In your copy of the entries below, keep every word exactly and leave out all images.
——————————
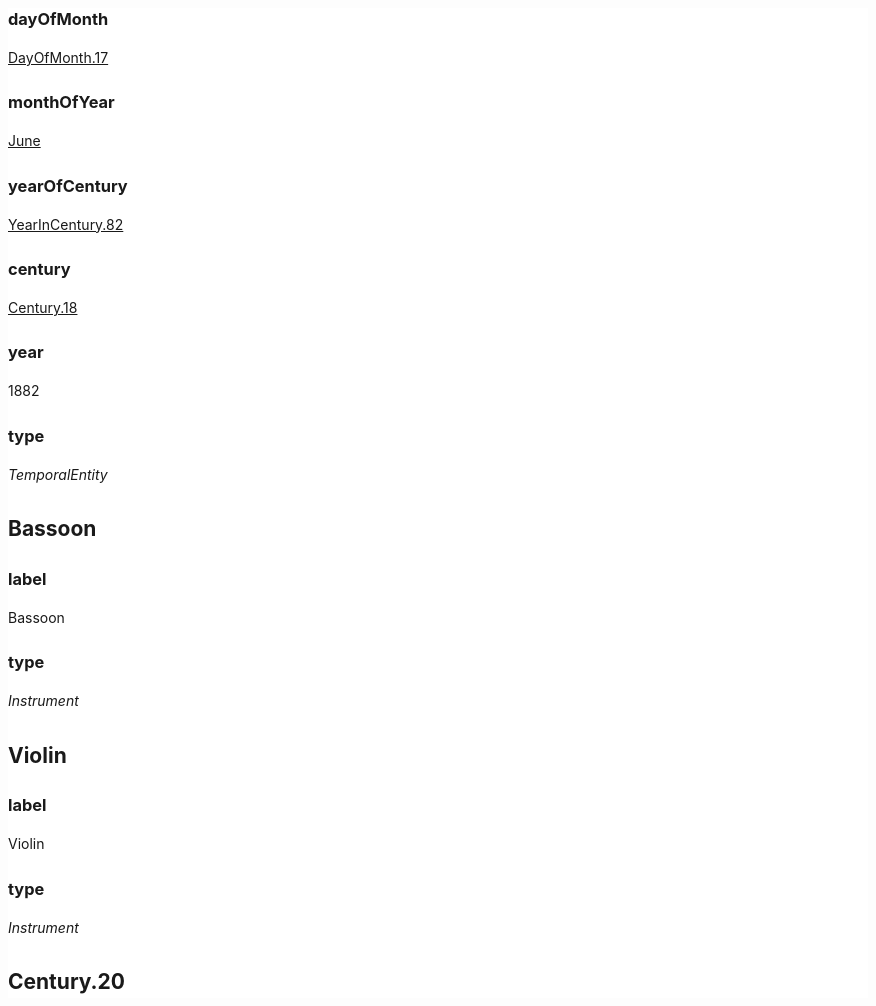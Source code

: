 ### dayOfMonth


[DayOfMonth.17](#DayOfMonth.17)

### monthOfYear


[June](#June)

### yearOfCentury


[YearInCentury.82](#YearInCentury.82)

### century


[Century.18](#Century.18)

### year


1882

### type


*TemporalEntity*

## Bassoon

### label


Bassoon

### type


*Instrument*

## Violin

### label


Violin

### type


*Instrument*

## Century.20
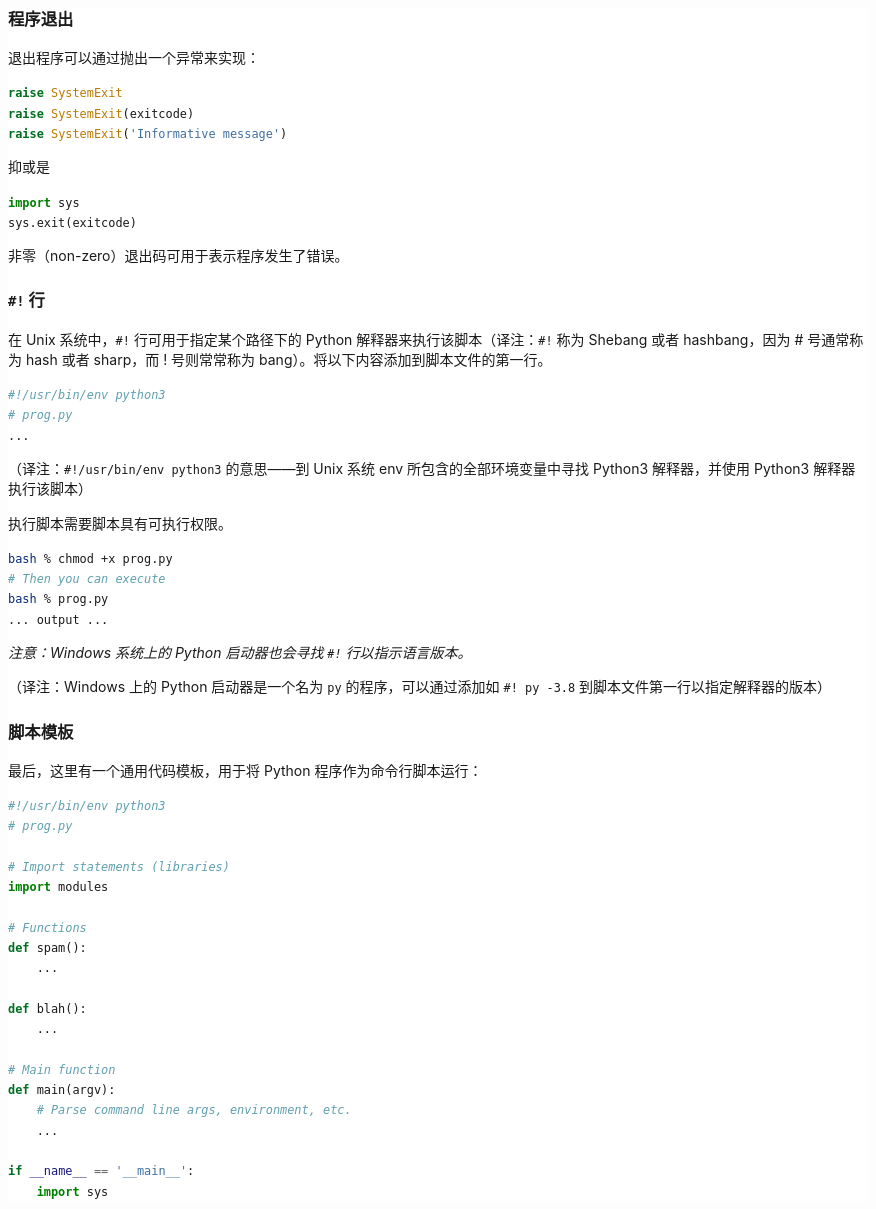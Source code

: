 ### 程序退出

退出程序可以通过抛出一个异常来实现：

```python
raise SystemExit
raise SystemExit(exitcode)
raise SystemExit('Informative message')
```

抑或是

```python
import sys
sys.exit(exitcode)
```

非零（non-zero）退出码可用于表示程序发生了错误。

### `#!` 行

在 Unix 系统中，`#!` 行可用于指定某个路径下的 Python 解释器来执行该脚本（译注：`#!` 称为 Shebang  或者 hashbang，因为 # 号通常称为 hash 或者 sharp，而 ! 号则常常称为 bang）。将以下内容添加到脚本文件的第一行。

```python
#!/usr/bin/env python3
# prog.py
...
```

（译注：`#!/usr/bin/env python3` 的意思——到 Unix 系统 env 所包含的全部环境变量中寻找 Python3 解释器，并使用 Python3 解释器执行该脚本）

执行脚本需要脚本具有可执行权限。

```bash
bash % chmod +x prog.py
# Then you can execute
bash % prog.py
... output ...
```

*注意：Windows 系统上的 Python 启动器也会寻找 `#!` 行以指示语言版本。* 

（译注：Windows 上的 Python 启动器是一个名为 `py` 的程序，可以通过添加如 `#! py -3.8` 到脚本文件第一行以指定解释器的版本）

### 脚本模板

最后，这里有一个通用代码模板，用于将 Python 程序作为命令行脚本运行：

```python
#!/usr/bin/env python3
# prog.py

# Import statements (libraries)
import modules

# Functions
def spam():
    ...

def blah():
    ...

# Main function
def main(argv):
    # Parse command line args, environment, etc.
    ...

if __name__ == '__main__':
    import sys
```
——————————
* Task solution *
Source code

: ### dayOfMonth


[DayOfMonth.17](#DayOfMonth.17)

### monthOfYear


[June](#June)

### yearOfCentury


[YearInCentury.82](#YearInCentury.82)

### century


[Century.18](#Century.18)

### year


1882

### type


*TemporalEntity*

## Bassoon

### label


Bassoon

### type


*Instrument*

## Violin

### label


Violin

### type


*Instrument*

## Century.20
Source code

: ### 程序退出

退出程序可以通过抛出一个异常来实现：

```python
raise SystemExit
raise SystemExit(exitcode)
raise SystemExit('Informative message')
```

抑或是

```python
import sys
sys.exit(exitcode)
```

非零（non-zero）退出码可用于表示程序发生了错误。

### `#!` 行

在 Unix 系统中，`#!` 行可用于指定某个路径下的 Python 解释器来执行该脚本（译注：`#!` 称为 Shebang  或者 hashbang，因为 # 号通常称为 hash 或者 sharp，而 ! 号则常常称为 bang）。将以下内容添加到脚本文件的第一行。

```python
#!/usr/bin/env python3
# prog.py
...
```

（译注：`#!/usr/bin/env python3` 的意思——到 Unix 系统 env 所包含的全部环境变量中寻找 Python3 解释器，并使用 Python3 解释器执行该脚本）

执行脚本需要脚本具有可执行权限。

```bash
bash % chmod +x prog.py
# Then you can execute
bash % prog.py
... output ...
```

*注意：Windows 系统上的 Python 启动器也会寻找 `#!` 行以指示语言版本。* 

（译注：Windows 上的 Python 启动器是一个名为 `py` 的程序，可以通过添加如 `#! py -3.8` 到脚本文件第一行以指定解释器的版本）

### 脚本模板

最后，这里有一个通用代码模板，用于将 Python 程序作为命令行脚本运行：

```python
#!/usr/bin/env python3
# prog.py

# Import statements (libraries)
import modules

# Functions
def spam():
    ...

def blah():
    ...

# Main function
def main(argv):
    # Parse command line args, environment, etc.
    ...

if __name__ == '__main__':
    import sys
```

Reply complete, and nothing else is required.